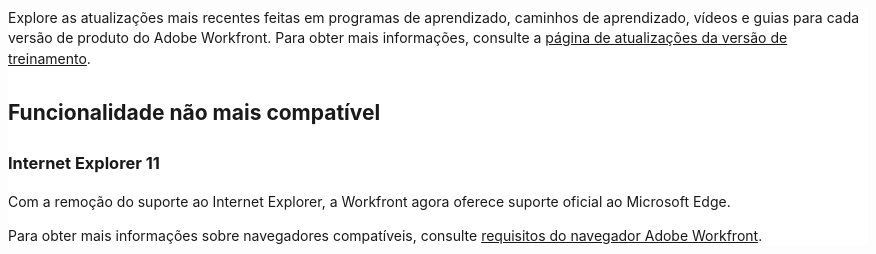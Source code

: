 Explore as atualizações mais recentes feitas em programas de aprendizado, caminhos de aprendizado, vídeos e guias para cada versão de produto do Adobe Workfront. Para obter mais informações, consulte a [página de atualizações da versão de treinamento](https://one.workfront.com/s/training-release-updates).

## Funcionalidade não mais compatível

### Internet Explorer 11

Com a remoção do suporte ao Internet Explorer, a Workfront agora oferece suporte oficial ao Microsoft Edge.

Para obter mais informações sobre navegadores compatíveis, consulte [requisitos do navegador Adobe Workfront](../../../workfront-basics/workfront-browser-requirements.md).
════════════════
### Exercise goal
In the listing above, show every line with the word "Adobe".

### Exercise answer
: Explore as atualizações mais recentes feitas em programas de aprendizado, caminhos de aprendizado, vídeos e guias para cada versão de produto do Adobe Workfront. Para obter mais informações, consulte a [página de atualizações da versão de treinamento](https://one.workfront.com/s/training-release-updates).
Para obter mais informações sobre navegadores compatíveis, consulte [requisitos do navegador Adobe Workfront](../../../workfront-basics/workfront-browser-requirements.md).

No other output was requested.